5. ひとりぼっち

「べラの日本語レッスン」は、順調に進んでいる。
正直、三日坊主だろうと思っていたわたしは
「きょう、とみ子さん、電話~!」
と言いながら、
実家の番号をダイヤルしているのを見て、仰天した。
今までは、わたしが話したあとに「参加」していたのに
まさか、自分でかけるとは。

「は~い、べラです、おげんきですか?」
ぶっとんだのは、日本の両親の方であっただろう。
「あっ、べラちゃん、コ、コ、コモ、エスタス?」
って、べつに日本語で答えればよかったのだが
外国人に対する条件反射、とはおそろしい。

べラもべラだ。
日本人には「心の準備」というものが必要であることを、知らない。
きみどり家のパニック状態が、目に見えるようである。

「みんなと、日本語で話をしたい!」
その思いは、本当だったのだ。
べラはいっしょうけんめい「今週学んだ日本語」を
両親に披露している。ときおり父の
「そうか、そうか」
などの合いの手が、かかるのであろう。
べラはまねをして
「そうか、そうか」
と、答えている。

そして次に、母にかわったとき、べラは哀しげに
「ひとりぼっち・・・」
と、言った。
「どうしたの~?」
「ぼくは、ひとりぼっち、です。

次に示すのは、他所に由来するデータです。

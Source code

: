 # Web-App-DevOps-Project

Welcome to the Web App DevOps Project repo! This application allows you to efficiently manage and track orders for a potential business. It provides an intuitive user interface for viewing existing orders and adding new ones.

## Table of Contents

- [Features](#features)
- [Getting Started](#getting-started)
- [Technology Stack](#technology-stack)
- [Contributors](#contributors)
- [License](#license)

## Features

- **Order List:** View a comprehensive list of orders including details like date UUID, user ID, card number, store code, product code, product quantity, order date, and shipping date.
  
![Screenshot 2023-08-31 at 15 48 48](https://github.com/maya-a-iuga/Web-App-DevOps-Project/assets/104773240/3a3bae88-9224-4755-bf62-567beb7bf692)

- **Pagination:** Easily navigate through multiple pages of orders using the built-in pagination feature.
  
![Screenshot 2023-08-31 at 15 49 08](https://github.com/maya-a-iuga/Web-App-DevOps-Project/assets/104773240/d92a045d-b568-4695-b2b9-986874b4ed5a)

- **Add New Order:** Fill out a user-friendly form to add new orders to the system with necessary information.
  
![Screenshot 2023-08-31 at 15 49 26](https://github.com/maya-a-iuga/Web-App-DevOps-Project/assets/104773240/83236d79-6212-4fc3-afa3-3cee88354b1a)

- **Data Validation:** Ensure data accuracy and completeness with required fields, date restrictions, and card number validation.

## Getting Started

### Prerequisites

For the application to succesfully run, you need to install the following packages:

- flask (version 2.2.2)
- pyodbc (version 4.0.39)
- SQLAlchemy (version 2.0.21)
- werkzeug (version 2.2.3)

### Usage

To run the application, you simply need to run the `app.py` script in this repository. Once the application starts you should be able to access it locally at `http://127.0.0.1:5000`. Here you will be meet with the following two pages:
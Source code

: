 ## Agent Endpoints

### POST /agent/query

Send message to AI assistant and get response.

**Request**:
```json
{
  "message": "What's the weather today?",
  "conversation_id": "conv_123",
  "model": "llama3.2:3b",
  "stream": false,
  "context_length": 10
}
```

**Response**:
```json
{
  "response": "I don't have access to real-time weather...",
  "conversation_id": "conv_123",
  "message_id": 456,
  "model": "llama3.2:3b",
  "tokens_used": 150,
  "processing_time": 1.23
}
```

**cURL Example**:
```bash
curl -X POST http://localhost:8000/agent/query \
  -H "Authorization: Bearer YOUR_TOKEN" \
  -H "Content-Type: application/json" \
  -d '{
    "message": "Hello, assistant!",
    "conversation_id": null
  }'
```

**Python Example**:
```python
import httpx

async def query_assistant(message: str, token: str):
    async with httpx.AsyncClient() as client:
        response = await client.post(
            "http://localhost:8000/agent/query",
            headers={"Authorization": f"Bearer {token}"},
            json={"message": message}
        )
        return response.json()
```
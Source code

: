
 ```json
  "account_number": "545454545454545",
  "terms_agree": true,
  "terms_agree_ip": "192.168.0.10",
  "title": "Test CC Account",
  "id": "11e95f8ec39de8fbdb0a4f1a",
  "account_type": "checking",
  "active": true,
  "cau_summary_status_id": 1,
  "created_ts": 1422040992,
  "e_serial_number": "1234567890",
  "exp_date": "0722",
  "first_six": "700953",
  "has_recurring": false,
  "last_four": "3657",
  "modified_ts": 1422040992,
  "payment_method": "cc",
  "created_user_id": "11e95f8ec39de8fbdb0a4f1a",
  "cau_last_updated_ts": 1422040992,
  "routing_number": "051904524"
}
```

おやすみなさい」

電話がわたしの手に渡された瞬間
「べラちゃん、ひとりぼっち、ってどうしたの~!」
仕方なく、わたしは説明を加えることにした。
「一人だけ先にスペインに帰ることになって、
自分だけひとりぼっちだったって」
「さみしかったのかねぇ~」

両親は知らないが、べラは超・さみしがり屋である。
昨年、ウルグアイに書類の手続きをしに
1ヶ月半、単独で行くことになったときも、
「ももは、ぼくをほかるつもりなの?」
「ひとりぼっち・・・」
と、言いながら空港のセキュリティに吸い込まれていった。

そして今回、関空でも
やはり、その光景は繰りかえされた。